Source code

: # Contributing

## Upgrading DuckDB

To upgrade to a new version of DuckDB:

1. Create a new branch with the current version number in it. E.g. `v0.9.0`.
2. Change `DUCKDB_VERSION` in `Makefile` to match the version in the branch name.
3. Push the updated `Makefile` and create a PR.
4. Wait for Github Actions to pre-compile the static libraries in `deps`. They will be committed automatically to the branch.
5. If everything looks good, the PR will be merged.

--

> What to work on:
Would you restate word for word every line from the one holding "1. Create a" to the end of the entries, both ends included?

> Answer space:
1. Create a new branch with the current version number in it. E.g. `v0.9.0`.
2. Change `DUCKDB_VERSION` in `Makefile` to match the version in the branch name.
3. Push the updated `Makefile` and create a PR.
4. Wait for Github Actions to pre-compile the static libraries in `deps`. They will be committed automatically to the branch.
5. If everything looks good, the PR will be merged.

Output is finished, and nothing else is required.